The web page of the California State Bar tells the tale

Patricia Joan Barry [#59116], 74, of Los Angeles, was disbarred June 28, 2017, and ordered to comply with rule 9.20 of the California Rules of Court following her third disciplinary proceeding.

Barry was privately reproved in 2005 for multiple contempt and sanctions orders and suspended in 2011 for pursuing frivolous litigation and failing to comply with the terms of her earlier private reproval.

Although a State Bar Court hearing judge recommended a six-month suspension in the most recent case involving four counts of misconduct in two matters, the court’s Review Department concluded that Barry’s misconduct over several years resulting in three discipline proceedings demonstrates that she is unable or unwilling to follow ethical rules and that no sanction short of disbarment will prevent future violations.

In 2005, Barry stipulated to failing to maintain respect due to the court and failing to obey court orders and received a private reproval with conditions. Among other acts of misconduct, Barry used a slur to refer to a superior court judge and a deputy district attorney on the record and added that the judge had “sold [her] soul to the devil.”

In 2011, after acknowledging that she accepted employment that she knew or should have known presented a claim or defense not warranted under existing law, she was suspended for 60 days with conditions. That disciplinary event included Barry’s stipulation to having failed to comply with conditions imposed in 2005, including not passing the Multistate Professional Responsibility Examination by the deadline. Following the 2011 suspension, she again failed to comply with her disciplinary conditions, raising a defense of necessity and arguing that she put the safety of her domestic violence clients ahead of meeting State Bar probation deadlines. The Review Department rejected that argument, in part because Barry failed to prove that the purported “necessity” of representing her clients precluded her compliance with her probation conditions.

In the third matter that resulted in her disbarment, Barry in 2012 filed a legal malpractice and fraud lawsuit on behalf of a client against the client’s former divorce lawyer. The case ended in a judgment of dismissal two years later following multiple sanctions against Barry for discovery violations and for failure to pay previous sanctions. She failed to report the sanctions to the State Bar. Without offering supporting evidence, Barry contended, among other things, that “she cannot afford to pay sanctions to a corrupt attorney.”

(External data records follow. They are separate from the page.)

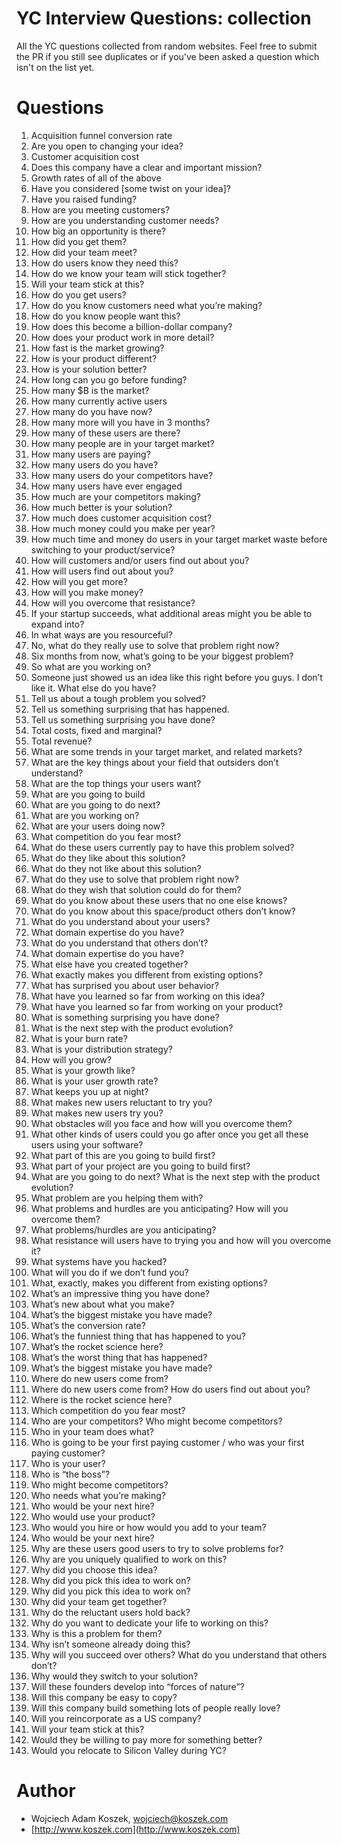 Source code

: # YC Interview Questions: collection

All the YC questions collected from random websites. Feel free to submit the
PR if you still see duplicates or if you've been asked a question which
isn't on the list yet.

# Questions

1.	Acquisition funnel conversion rate
1.	Are you open to changing your idea?
1.	Customer acquisition cost
1.	Does this company have a clear and important mission?
1.	Growth rates of all of the above
1.	Have you considered [some twist on your idea]?
1.	Have you raised funding?
1.	How are you meeting customers?
1.	How are you understanding customer needs?
1.	How big an opportunity is there?
1.	How did you get them?
1.	How did your team meet?
1.	How do users know they need this?
1.	How do we know your team will stick together?
1.	Will your team stick at this?
1.	How do you get users?
1.	How do you know customers need what you’re making?
1.	How do you know people want this?
1.	How does this become a billion-dollar company?
1.	How does your product work in more detail?
1.	How fast is the market growing?
1.	How is your product different?
1.	How is your solution better?
1.	How long can you go before funding?
1.	How many $B is the market?
1.	How many currently active users
1.	How many do you have now?
1.	How many more will you have in 3 months?
1.	How many of these users are there?
1.	How many people are in your target market?
1.	How many users are paying?
1.	How many users do you have?
1.	How many users do your competitors have?
1.	How many users have ever engaged
1.	How much are your competitors making?
1.	How much better is your solution?
1.	How much does customer acquisition cost?
1.	How much money could you make per year?
1.	How much time and money do users in your target market waste before switching to your product/service?
1.	How will customers and/or users find out about you?
1.	How will users find out about you?
1.	How will you get more?
1.	How will you make money?
1.	How will you overcome that resistance?
1.	If your startup succeeds, what additional areas might you be able to expand into?
1.	In what ways are you resourceful?
1.	No, what do they really use to solve that problem right now?
1.	Six months from now, what’s going to be your biggest problem?
1.	So what are you working on?
1.	Someone just showed us an idea like this right before you guys. I don’t like it. What else do you have?
1.	Tell us about a tough problem you solved?
1.	Tell us something surprising that has happened.
1.	Tell us something surprising you have done?
1.	Total costs, fixed and marginal?
1.	Total revenue?
1.	What are some trends in your target market, and related markets?
1.	What are the key things about your field that outsiders don’t understand?
1.	What are the top things your users want?
1.	What are you going to build
1.	What are you going to do next?
1.	What are you working on?
1.	What are your users doing now?
1.	What competition do you fear most?
1.	What do these users currently pay to have this problem solved?
1.	What do they like about this solution?
1.	What do they not like about this solution?
1.	What do they use to solve that problem right now?
1.	What do they wish that solution could do for them?
1.	What do you know about these users that no one else knows?
1.	What do you know about this space/product others don’t know?
1.	What do you understand about your users?
1.	What domain expertise do you have?
1.	What do you understand that others don’t?
1.	What domain expertise do you have?
1.	What else have you created together?
1.	What exactly makes you different from existing options?
1.	What has surprised you about user behavior?
1.	What have you learned so far from working on this idea?
1.	What have you learned so far from working on your product?
1.	What is something surprising you have done?
1.	What is the next step with the product evolution?
1.	What is your burn rate?
1.	What is your distribution strategy?
1.	How will you grow?
1.	What is your growth like?
1.	What is your user growth rate?
1.	What keeps you up at night?
1.	What makes new users reluctant to try you?
1.	What makes new users try you?
1.	What obstacles will you face and how will you overcome them?
1.	What other kinds of users could you go after once you get all these users using your software?
1.	What part of this are you going to build first?
1.	What part of your project are you going to build first?
1.	What are you going to do next? What is the next step with the product evolution?
1.	What problem are you helping them with?
1.	What problems and hurdles are you anticipating? How will you overcome them?
1.	What problems/hurdles are you anticipating?
1.	What resistance will users have to trying you and how will you overcome it?
1.	What systems have you hacked?
1.	What will you do if we don’t fund you?
1.	What, exactly, makes you different from existing options?
1.	What’s an impressive thing you have done?
1.	What’s new about what you make?
1.	What’s the biggest mistake you have made?
1.	What’s the conversion rate?
1.	What’s the funniest thing that has happened to you?
1.	What’s the rocket science here?
1.	What’s the worst thing that has happened?
1.	What’s the biggest mistake you have made?
1.	Where do new users come from?
1.	Where do new users come from? How do users find out about you?
1.	Where is the rocket science here?
1.	Which competition do you fear most?
1.	Who are your competitors? Who might become competitors?
1.	Who in your team does what?
1.	Who is going to be your first paying customer / who was your first paying customer?
1.	Who is your user?
1.	Who is “the boss”?
1.	Who might become competitors?
1.	Who needs what you’re making?
1.	Who would be your next hire?
1.	Who would use your product?
1.	Who would you hire or how would you add to your team?
1.	Who would be your next hire?
1.	Why are these users good users to try to solve problems for?
1.	Why are you uniquely qualified to work on this?
1.	Why did you choose this idea?
1.	Why did you pick this idea to work on?
1.	Why did you pick this idea to work on?
1.	Why did your team get together?
1.	Why do the reluctant users hold back?
1.	Why do you want to dedicate your life to working on this?
1.	Why is this a problem for them?
1.	Why isn’t someone already doing this?
1.	Why will you succeed over others? What do you understand that others don’t?
1.	Why would they switch to your solution?
1.	Will these founders develop into “forces of nature”?
1.	Will this company be easy to copy?
1.	Will this company build something lots of people really love?
1.	Will you reincorporate as a US company?
1.	Will your team stick at this?
1.	Would they be willing to pay more for something better?
1.	Would you relocate to Silicon Valley during YC?


# Author

- Wojciech Adam Koszek, [wojciech@koszek.com](mailto:wojciech@koszek.com)
- [http://www.koszek.com](http://www.koszek.com)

The Review Department concluded that significant aggravation of Barry’s conduct outweighs limited mitigation. The aggravation included her prior record of discipline, multiple acts of wrongdoing, lack of insight and attempts to shift blame to others. Two witnesses attested to Barry’s good character and competence and characterized her as a champion of abused women. The court assigned nominal weight in mitigation to that evidence because it did not represent a broad spectrum of the legal and general communities and because one of the witnesses demonstrated a limited understanding of the most recent charges.